- **WHAT TO DO**
Return the full listing word for word, but drop every picture from it.

-=-=-

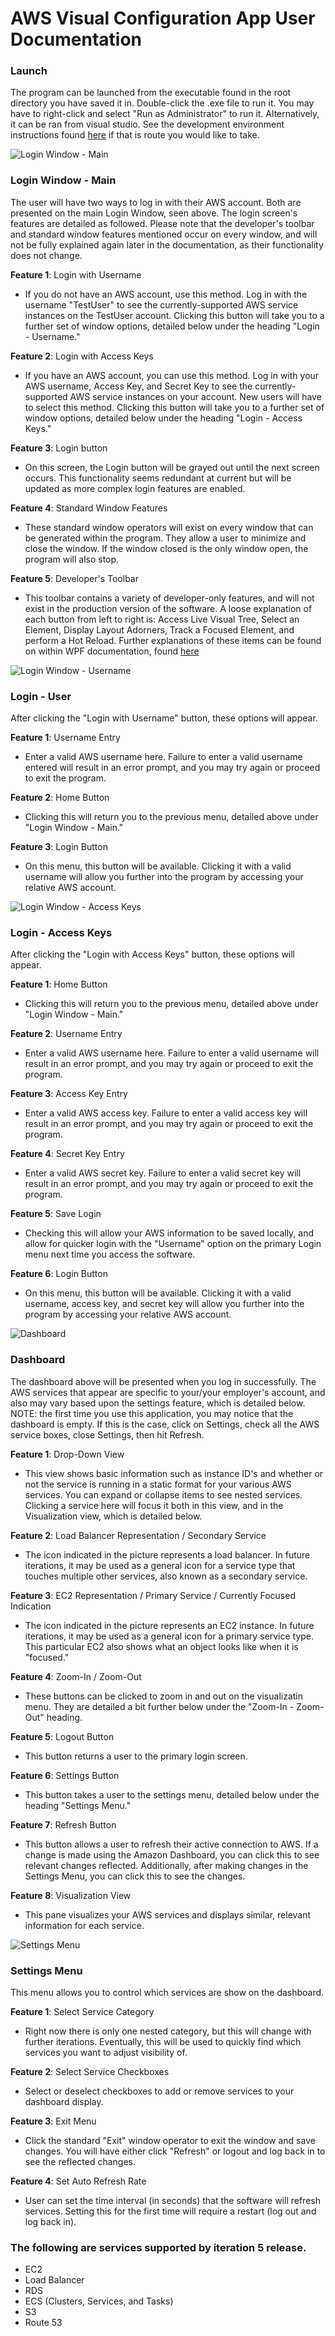 # AWS Visual Configuration App User Documentation

### Launch
The program can be launched from the executable found in the root directory you have saved it in.  Double-click the .exe file to run it.  You may have to right-click and select "Run as Administrator" to run it.  Alternatively, it can be ran from visual studio.  See the development environment instructions found [here](https://github.com/welawrence543/AWS-Visual-Configuration-App/blob/master/Documentation/Development.md) if that is route you would like to take.

![Login Window - Main](https://github.com/welawrence543/AWS-Visual-Configuration-App/blob/master/Auxiliary%20Files/mainlogin.jpeg?raw=true)
### Login Window - Main
The user will have two ways to log in with their AWS account.  Both are presented on the main Login Window, seen above.  The login screen's features are detailed as followed.  Please note that the developer's toolbar and standard window features mentioned occur on every window, and will not be fully explained again later in the documentation, as their functionality does not change.

**Feature 1**: Login with Username
- If you do not have an AWS account, use this method. Log in with the username "TestUser" to see the currently-supported AWS service instances on the TestUser account.  Clicking this button will take you to a further set of window options, detailed below under the heading "Login - Username."

**Feature 2**: Login with Access Keys
- If you have an AWS account, you can use this method. Log in with your AWS username, Access Key, and Secret Key to see the currently-supported AWS service instances on your account.  New users will have to select this method.  Clicking this button will take you to a further set of window options, detailed below under the heading "Login - Access Keys."

**Feature 3**: Login button
- On this screen,  the Login button will be grayed out until the next screen occurs.  This functionality seems redundant at current but will be updated as more complex login features are enabled.  

**Feature 4**: Standard Window Features
- These standard window operators will exist on every window that can be generated within the program.  They allow a user to minimize and close the window.  If the window closed is the only window open, the program will also stop.

**Feature 5**: Developer's Toolbar
- This toolbar contains a variety of developer-only features, and will not exist in the production version of the software.  A loose explanation of each button from left to right is: Access Live Visual Tree, Select an Element, Display Layout Adorners, Track a Focused Element, and perform a Hot Reload.  Further explanations of these items can be found on within WPF documentation, found [here](https://docs.microsoft.com/en-us/dotnet/desktop/wpf/introduction-to-wpf?view=netframeworkdesktop-4.8)

![Login Window - Username](https://github.com/welawrence543/AWS-Visual-Configuration-App/blob/master/Auxiliary%20Files/userlogin.jpeg?raw=true)
### Login - User
After clicking the "Login with Username" button, these options will appear.

**Feature 1**: Username Entry
- Enter a valid AWS username here.  Failure to enter a valid username entered will result in an error prompt, and you may try again or proceed to exit the program.

**Feature 2**: Home Button
- Clicking this will return you to the previous menu, detailed above under "Login Window - Main."

**Feature 3**: Login Button
- On this menu, this button will be available.  Clicking it with a valid username will allow you further into the program by accessing your relative AWS account.

![Login Window - Access Keys](https://github.com/welawrence543/AWS-Visual-Configuration-App/blob/master/Auxiliary%20Files/accesskeylogin.jpeg?raw=true)
### Login - Access Keys
After clicking the "Login with Access Keys" button, these options will appear.

**Feature 1**: Home Button
- Clicking this will return you to the previous menu, detailed above under "Login Window - Main."

**Feature 2**: Username Entry
- Enter a valid AWS username here.  Failure to enter a valid username will result in an error prompt, and you may try again or proceed to exit the program.

**Feature 3**: Access Key Entry
- Enter a valid AWS access key.  Failure to enter a valid access key will result in an error prompt, and you may try again or proceed to exit the program.

**Feature 4**: Secret Key Entry
- Enter a valid AWS secret key.  Failure to enter a valid secret key will result in an error prompt, and you may try again or proceed to exit the program.

**Feature 5**: Save Login
- Checking this will allow your AWS information to be saved locally, and allow for quicker login with the "Username" option on the primary Login menu next time you access the software.

**Feature 6**: Login Button
- On this menu, this button will be available.  Clicking it with a valid username, access key, and secret key will allow you further into the program by accessing your relative AWS account.

![Dashboard](https://github.com/welawrence543/AWS-Visual-Configuration-App/blob/master/Auxiliary%20Files/mainwindowmain.JPG?raw=true)
### Dashboard
The dashboard above will be presented when you log in successfully.  The AWS services that appear are specific to your/your employer's account, and also may vary based upon the settings feature, which is detailed below. NOTE: the first time you use this application, you may notice that the dashboard is empty. If this is the case, click on Settings, check all the AWS service boxes, close Settings, then hit Refresh.

**Feature 1**: Drop-Down View
- This view shows basic information such as instance ID's and whether or not the service is running in a static format for your various AWS services.  You can expand or collapse items to see nested services.  Clicking a service here will focus it both in this view, and in the Visualization view, which is detailed below.

**Feature 2**: Load Balancer Representation / Secondary Service
- The icon indicated in the picture represents a load balancer.  In future iterations, it may be used as a general icon for a service type that touches multiple other services, also known as a secondary service.

**Feature 3**: EC2 Representation / Primary Service / Currently Focused Indication
- The icon indicated in the picture represents an EC2 instance.  In future iterations, it may be used as a general icon for a primary service type.  This particular EC2 also shows what an object looks like when it is "focused."

**Feature 4**: Zoom-In / Zoom-Out
- These buttons can be clicked to zoom in and out on the visualizatin menu.  They are detailed a bit further below under the "Zoom-In - Zoom-Out" heading.

**Feature 5**: Logout Button
- This button returns a user to the primary login screen.

**Feature 6**: Settings Button
- This button takes a user to the settings menu, detailed below under the heading "Settings Menu."

**Feature 7**: Refresh Button
- This button allows a user to refresh their active connection to AWS.  If a change is made using the Amazon Dashboard, you can click this to see relevant changes reflected.  Additionally, after making changes in the Settings Menu, you can click this to see the changes.

**Feature 8**: Visualization View
- This pane visualizes your AWS services and displays similar, relevant information for each service.

![Settings Menu](https://github.com/welawrence543/AWS-Visual-Configuration-App/blob/master/Auxiliary%20Files/settings.jpeg?raw=true)
### Settings Menu
This menu allows you to control which services are show on the dashboard.

**Feature 1**: Select Service Category
- Right now there is only one nested category, but this will change with further iterations.  Eventually, this will be used to quickly find which services you want to adjust visibility of.

**Feature 2**: Select Service Checkboxes
- Select or deselect checkboxes to add or remove services to your dashboard display.

**Feature 3**: Exit Menu
- Click the standard "Exit" window operator to exit the window and save changes.  You will have either click "Refresh" or logout and log back in to see the reflected changes.

**Feature 4**: Set Auto Refresh Rate
- User can set the time interval (in seconds) that the software will refresh services. Setting this for the first time will require a restart (log out and log back in).

### The following are services supported by iteration 5 release.
- EC2
- Load Balancer
- RDS
- ECS (Clusters, Services, and Tasks)
- S3
- Route 53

-=-=-

- **EXERCISE RESPONSE**
 # AWS Visual Configuration App User Documentation

### Launch
The program can be launched from the executable found in the root directory you have saved it in.  Double-click the .exe file to run it.  You may have to right-click and select "Run as Administrator" to run it.  Alternatively, it can be ran from visual studio.  See the development environment instructions found [here](https://github.com/welawrence543/AWS-Visual-Configuration-App/blob/master/Documentation/Development.md) if that is route you would like to take.

![Login Window - Main](https://github.com/welawrence543/AWS-Visual-Configuration-App/blob/master/Auxiliary%20Files/mainlogin.jpeg?raw=true)
### Login Window - Main
The user will have two ways to log in with their AWS account.  Both are presented on the main Login Window, seen above.  The login screen's features are detailed as followed.  Please note that the developer's toolbar and standard window features mentioned occur on every window, and will not be fully explained again later in the documentation, as their functionality does not change.

**Feature 1**: Login with Username
- If you do not have an AWS account, use this method. Log in with the username "TestUser" to see the currently-supported AWS service instances on the TestUser account.  Clicking this button will take you to a further set of window options, detailed below under the heading "Login - Username."

**Feature 2**: Login with Access Keys
- If you have an AWS account, you can use this method. Log in with your AWS username, Access Key, and Secret Key to see the currently-supported AWS service instances on your account.  New users will have to select this method.  Clicking this button will take you to a further set of window options, detailed below under the heading "Login - Access Keys."

**Feature 3**: Login button
- On this screen,  the Login button will be grayed out until the next screen occurs.  This functionality seems redundant at current but will be updated as more complex login features are enabled.  

**Feature 4**: Standard Window Features
- These standard window operators will exist on every window that can be generated within the program.  They allow a user to minimize and close the window.  If the window closed is the only window open, the program will also stop.

**Feature 5**: Developer's Toolbar
- This toolbar contains a variety of developer-only features, and will not exist in the production version of the software.  A loose explanation of each button from left to right is: Access Live Visual Tree, Select an Element, Display Layout Adorners, Track a Focused Element, and perform a Hot Reload.  Further explanations of these items can be found on within WPF documentation, found [here](https://docs.microsoft.com/en-us/dotnet/desktop/wpf/introduction-to-wpf?view=netframeworkdesktop-4.8)

![Login Window - Username](https://github.com/welawrence543/AWS-Visual-Configuration-App/blob/master/Auxiliary%20Files/userlogin.jpeg?raw=true)
### Login - User
After clicking the "Login with Username" button, these options will appear.

**Feature 1**: Username Entry
- Enter a valid AWS username here.  Failure to enter a valid username entered will result in an error prompt, and you may try again or proceed to exit the program.

**Feature 2**: Home Button
- Clicking this will return you to the previous menu, detailed above under "Login Window - Main."

**Feature 3**: Login Button
- On this menu, this button will be available.  Clicking it with a valid username will allow you further into the program by accessing your relative AWS account.

![Login Window - Access Keys](https://github.com/welawrence543/AWS-Visual-Configuration-App/blob/master/Auxiliary%20Files/accesskeylogin.jpeg?raw=true)
### Login - Access Keys
After clicking the "Login with Access Keys" button, these options will appear.

**Feature 1**: Home Button
- Clicking this will return you to the previous menu, detailed above under "Login Window - Main."

**Feature 2**: Username Entry
- Enter a valid AWS username here.  Failure to enter a valid username will result in an error prompt, and you may try again or proceed to exit the program.

**Feature 3**: Access Key Entry
- Enter a valid AWS access key.  Failure to enter a valid access key will result in an error prompt, and you may try again or proceed to exit the program.

**Feature 4**: Secret Key Entry
- Enter a valid AWS secret key.  Failure to enter a valid secret key will result in an error prompt, and you may try again or proceed to exit the program.

**Feature 5**: Save Login
- Checking this will allow your AWS information to be saved locally, and allow for quicker login with the "Username" option on the primary Login menu next time you access the software.

**Feature 6**: Login Button
- On this menu, this button will be available.  Clicking it with a valid username, access key, and secret key will allow you further into the program by accessing your relative AWS account.

![Dashboard](https://github.com/welawrence543/AWS-Visual-Configuration-App/blob/master/Auxiliary%20Files/mainwindowmain.JPG?raw=true)
### Dashboard
The dashboard above will be presented when you log in successfully.  The AWS services that appear are specific to your/your employer's account, and also may vary based upon the settings feature, which is detailed below. NOTE: the first time you use this application, you may notice that the dashboard is empty. If this is the case, click on Settings, check all the AWS service boxes, close Settings, then hit Refresh.

**Feature 1**: Drop-Down View
- This view shows basic information such as instance ID's and whether or not the service is running in a static format for your various AWS services.  You can expand or collapse items to see nested services.  Clicking a service here will focus it both in this view, and in the Visualization view, which is detailed below.

**Feature 2**: Load Balancer Representation / Secondary Service
- The icon indicated in the picture represents a load balancer.  In future iterations, it may be used as a general icon for a service type that touches multiple other services, also known as a secondary service.

**Feature 3**: EC2 Representation / Primary Service / Currently Focused Indication
- The icon indicated in the picture represents an EC2 instance.  In future iterations, it may be used as a general icon for a primary service type.  This particular EC2 also shows what an object looks like when it is "focused."

**Feature 4**: Zoom-In / Zoom-Out
- These buttons can be clicked to zoom in and out on the visualizatin menu.  They are detailed a bit further below under the "Zoom-In - Zoom-Out" heading.

**Feature 5**: Logout Button
- This button returns a user to the primary login screen.

**Feature 6**: Settings Button
- This button takes a user to the settings menu, detailed below under the heading "Settings Menu."

**Feature 7**: Refresh Button
- This button allows a user to refresh their active connection to AWS.  If a change is made using the Amazon Dashboard, you can click this to see relevant changes reflected.  Additionally, after making changes in the Settings Menu, you can click this to see the changes.

**Feature 8**: Visualization View
- This pane visualizes your AWS services and displays similar, relevant information for each service.

![Settings Menu](https://github.com/welawrence543/AWS-Visual-Configuration-App/blob/master/Auxiliary%20Files/settings.jpeg?raw=true)
### Settings Menu
This menu allows you to control which services are show on the dashboard.

**Feature 1**: Select Service Category
- Right now there is only one nested category, but this will change with further iterations.  Eventually, this will be used to quickly find which services you want to adjust visibility of.

**Feature 2**: Select Service Checkboxes
- Select or deselect checkboxes to add or remove services to your dashboard display.

**Feature 3**: Exit Menu
- Click the standard "Exit" window operator to exit the window and save changes.  You will have either click "Refresh" or logout and log back in to see the reflected changes.

**Feature 4**: Set Auto Refresh Rate
- User can set the time interval (in seconds) that the software will refresh services. Setting this for the first time will require a restart (log out and log back in).

### The following are services supported by iteration 5 release.
- EC2
- Load Balancer
- RDS
- ECS (Clusters, Services, and Tasks)
- S3
- Route 53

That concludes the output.